(Data Opens)
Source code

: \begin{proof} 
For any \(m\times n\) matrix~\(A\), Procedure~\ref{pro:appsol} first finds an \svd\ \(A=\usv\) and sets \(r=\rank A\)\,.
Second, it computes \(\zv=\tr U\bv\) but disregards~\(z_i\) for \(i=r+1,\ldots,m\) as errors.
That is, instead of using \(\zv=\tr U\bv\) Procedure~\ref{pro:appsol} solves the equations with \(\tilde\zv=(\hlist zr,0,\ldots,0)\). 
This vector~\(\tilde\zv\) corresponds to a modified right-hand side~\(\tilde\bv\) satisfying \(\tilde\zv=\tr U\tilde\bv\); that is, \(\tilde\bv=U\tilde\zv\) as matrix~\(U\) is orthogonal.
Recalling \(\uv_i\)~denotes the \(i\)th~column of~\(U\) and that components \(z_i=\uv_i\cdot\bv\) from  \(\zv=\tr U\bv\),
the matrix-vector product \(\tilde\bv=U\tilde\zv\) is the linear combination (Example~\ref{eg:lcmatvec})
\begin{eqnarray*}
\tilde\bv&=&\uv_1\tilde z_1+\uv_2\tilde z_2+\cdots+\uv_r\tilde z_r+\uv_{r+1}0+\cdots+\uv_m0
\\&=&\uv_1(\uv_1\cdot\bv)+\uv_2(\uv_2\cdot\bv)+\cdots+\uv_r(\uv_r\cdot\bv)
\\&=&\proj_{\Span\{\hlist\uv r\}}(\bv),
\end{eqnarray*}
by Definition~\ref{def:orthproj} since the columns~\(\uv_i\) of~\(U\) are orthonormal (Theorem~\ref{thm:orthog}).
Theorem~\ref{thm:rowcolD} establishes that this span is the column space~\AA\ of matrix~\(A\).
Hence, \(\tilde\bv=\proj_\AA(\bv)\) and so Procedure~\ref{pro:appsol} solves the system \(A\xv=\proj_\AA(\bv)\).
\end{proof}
(Data Closes)
**The problem:**
Work out how many lines of the material include "hlist", then report only that count.

**Exercise response:**
2